__DATA__
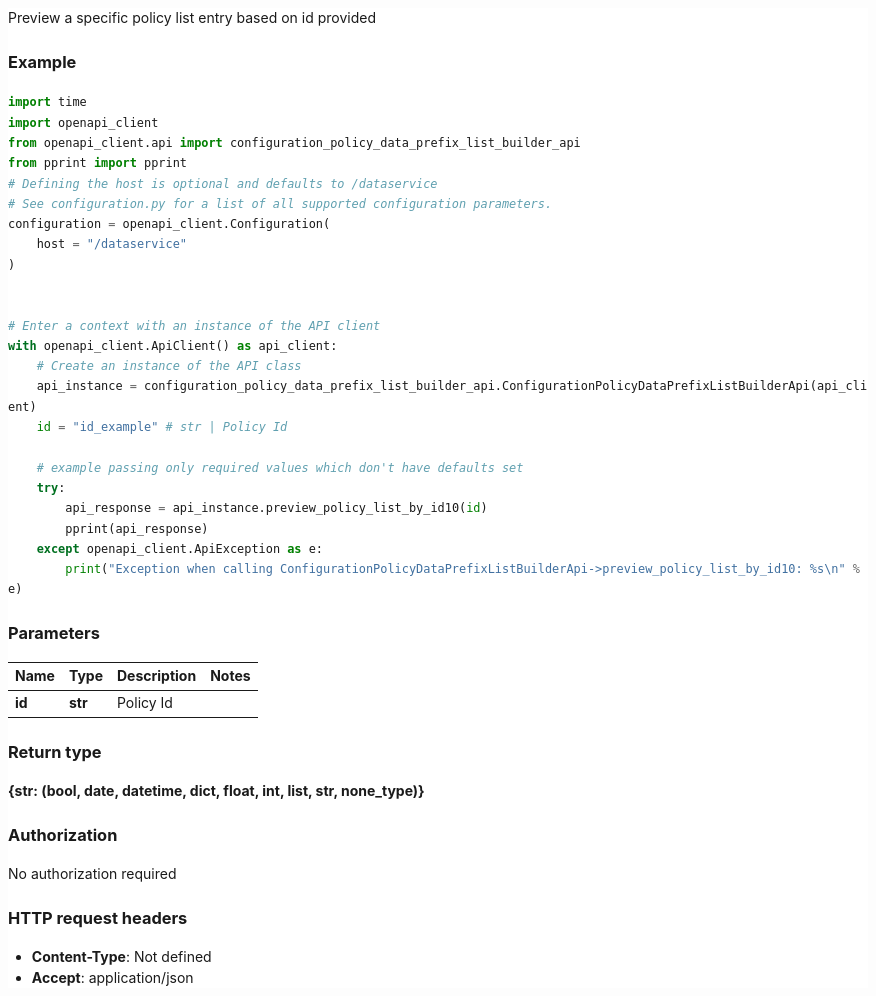 

Preview a specific policy list entry based on id provided

### Example


```python
import time
import openapi_client
from openapi_client.api import configuration_policy_data_prefix_list_builder_api
from pprint import pprint
# Defining the host is optional and defaults to /dataservice
# See configuration.py for a list of all supported configuration parameters.
configuration = openapi_client.Configuration(
    host = "/dataservice"
)


# Enter a context with an instance of the API client
with openapi_client.ApiClient() as api_client:
    # Create an instance of the API class
    api_instance = configuration_policy_data_prefix_list_builder_api.ConfigurationPolicyDataPrefixListBuilderApi(api_client)
    id = "id_example" # str | Policy Id

    # example passing only required values which don't have defaults set
    try:
        api_response = api_instance.preview_policy_list_by_id10(id)
        pprint(api_response)
    except openapi_client.ApiException as e:
        print("Exception when calling ConfigurationPolicyDataPrefixListBuilderApi->preview_policy_list_by_id10: %s\n" % e)
```


### Parameters

Name | Type | Description  | Notes
------------- | ------------- | ------------- | -------------
 **id** | **str**| Policy Id |

### Return type

**{str: (bool, date, datetime, dict, float, int, list, str, none_type)}**

### Authorization

No authorization required

### HTTP request headers

 - **Content-Type**: Not defined
 - **Accept**: application/json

__PROBLEM REQUIREMENTS__
Excluding the pictures, reproduce every entry exactly as given.

__WRITTEN REPLY__
Preview a specific policy list entry based on id provided

### Example


```python
import time
import openapi_client
from openapi_client.api import configuration_policy_data_prefix_list_builder_api
from pprint import pprint
# Defining the host is optional and defaults to /dataservice
# See configuration.py for a list of all supported configuration parameters.
configuration = openapi_client.Configuration(
    host = "/dataservice"
)


# Enter a context with an instance of the API client
with openapi_client.ApiClient() as api_client:
    # Create an instance of the API class
    api_instance = configuration_policy_data_prefix_list_builder_api.ConfigurationPolicyDataPrefixListBuilderApi(api_client)
    id = "id_example" # str | Policy Id

    # example passing only required values which don't have defaults set
    try:
        api_response = api_instance.preview_policy_list_by_id10(id)
        pprint(api_response)
    except openapi_client.ApiException as e:
        print("Exception when calling ConfigurationPolicyDataPrefixListBuilderApi->preview_policy_list_by_id10: %s\n" % e)
```


### Parameters

Name | Type | Description  | Notes
------------- | ------------- | ------------- | -------------
 **id** | **str**| Policy Id |

### Return type

**{str: (bool, date, datetime, dict, float, int, list, str, none_type)}**

### Authorization

No authorization required

### HTTP request headers

 - **Content-Type**: Not defined
 - **Accept**: application/json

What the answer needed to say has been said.